Tuesday, November 19, 2019

Economic revival needs a coordinated effort att levels

Notes from my Diary
The first and often most crucial stage of finding solution to a problem is usually the "acceptance" that there is a problem. Till very recently the government and its various organs appeared mostly in denial steadfastly refusing to accept that—
(a)   the country is facing a economic slowdown;
(b)   the slowdown is structural in part and may not correct on its own without intensive policy intervention;
(c)    the slowdown is wide enough to impact the most sectors of the economy and deep enough to impact almost sections of the society;
(d)   the slowdown is caused by both domestic and global factors and may need comprehensive coordinated efforts at fiscal, monetary, trade, geo political and strategic policy levels; and
(e)    the fastest rate growth is not fast enough for an economy having the largest number of unemployed, under employed, and employed in disguise youth in the world.
It should be a matter of some comfort that the realization has begun to dawn upon the government that the economy is slithering down. The finance minister recently admitted that “It would be too presumptive of me to say it (the economic slowdown) has bottomed out.”
As reported by news agencies, "Sitharaman said it’s a bit too soon to say whether Asia’s third-largest economy would be able to stick to its fiscal deficit targets.

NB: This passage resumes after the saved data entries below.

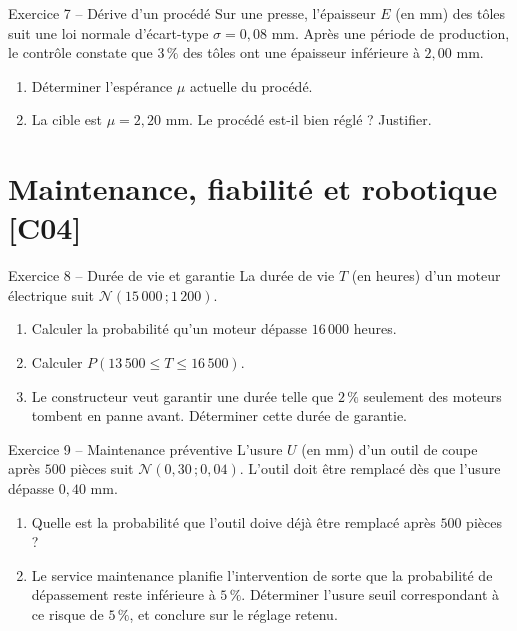 \documentclass[a4paper,11pt]{article}
\begin{document}
\begin{exo}{Exercice 7 -- Dérive d'un procédé}
Sur une presse, l'épaisseur $E$ (en mm) des tôles suit une loi normale d'écart-type $\sigma = 0{,}08$ mm. Après une période de production, le contrôle constate que $3\,\%$ des tôles ont une épaisseur inférieure à $2{,}00$ mm.
\begin{enumerate}[label=\alph*)]
  \item Déterminer l'espérance $\mu$ actuelle du procédé.
  \item La cible est $\mu = 2{,}20$ mm. Le procédé est-il bien réglé ? Justifier.
\end{enumerate}
\end{exo}

\section{Maintenance, fiabilité et robotique \hfill {\normalsize\color{uimmred}[C04]}}

\begin{exo}{Exercice 8 -- Durée de vie et garantie}
La durée de vie $T$ (en heures) d'un moteur électrique suit $\mathcal{N}(15\,000\,;1\,200)$.
\begin{enumerate}[label=\alph*)]
  \item Calculer la probabilité qu'un moteur dépasse $16\,000$ heures.
  \item Calculer $P(13\,500 \leq T \leq 16\,500)$.
  \item Le constructeur veut garantir une durée telle que $2\,\%$ seulement des moteurs tombent en panne avant. Déterminer cette durée de garantie.
\end{enumerate}
\end{exo}

\begin{exo}{Exercice 9 -- Maintenance préventive}
L'usure $U$ (en mm) d'un outil de coupe après $500$ pièces suit $\mathcal{N}(0{,}30\,;0{,}04)$. L'outil doit être remplacé dès que l'usure dépasse $0{,}40$ mm.
\begin{enumerate}[label=\alph*)]
  \item Quelle est la probabilité que l'outil doive déjà être remplacé après $500$ pièces ?
  \item Le service maintenance planifie l'intervention de sorte que la probabilité de dépassement reste inférieure à $5\,\%$. Déterminer l'usure seuil correspondant à ce risque de $5\,\%$, et conclure sur le réglage retenu.
\end{enumerate}
\end{exo}
\end{document}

However, the government’s asset sales program -- key to plugging a gaping hole in the budget -- is moving ahead comfortably, she said.
The RBI governor has also made similar statements in past couple of weeks.
However, there are still many organs of the government which are refusing to accept the problem. For example consider the following:
  • Recently a union minister dismissed a suggestion of slowdown citing the crowd of people at railway stations and shopping malls.
  • The bureaucracy has not been adequately sensitized about the urgent need for economic revival. They have rendered many of the measures taken by the government to arrest the economic slowdown less effective. For example, the riders and exclusions added in the proposals to restructure the corporate tax rates and launch a rescue fund for the beleaguered real estate sector have rendered these measures much less effective.
  • There seems to be no direction to the enforcement agencies to not initiate coercive action against businesses merely on the basis of suspicion of wrong doing; and to the judicial officers of the government for not protracting the litigations unnecessarily.
  • We have not heard chief ministers of most populated states like UP, MP, Bihar, and West Bengal etc. admitting the economic distress in their respective states.
  • The public sector bankers and officers have not been assured of full immunity for any action taken, loan sanctioned, investment made in good faith and within the set parameters.
Unless, all the organs of the central government and various state governments arrive at a consensus and initiate a coordinated policy response, it may be difficult to find a sustainable solution to the current episode of economic slowdown.
Interestingly, many brokerages have already seen the light at the end of the tunnel. The next six months are going to be interesting for sure.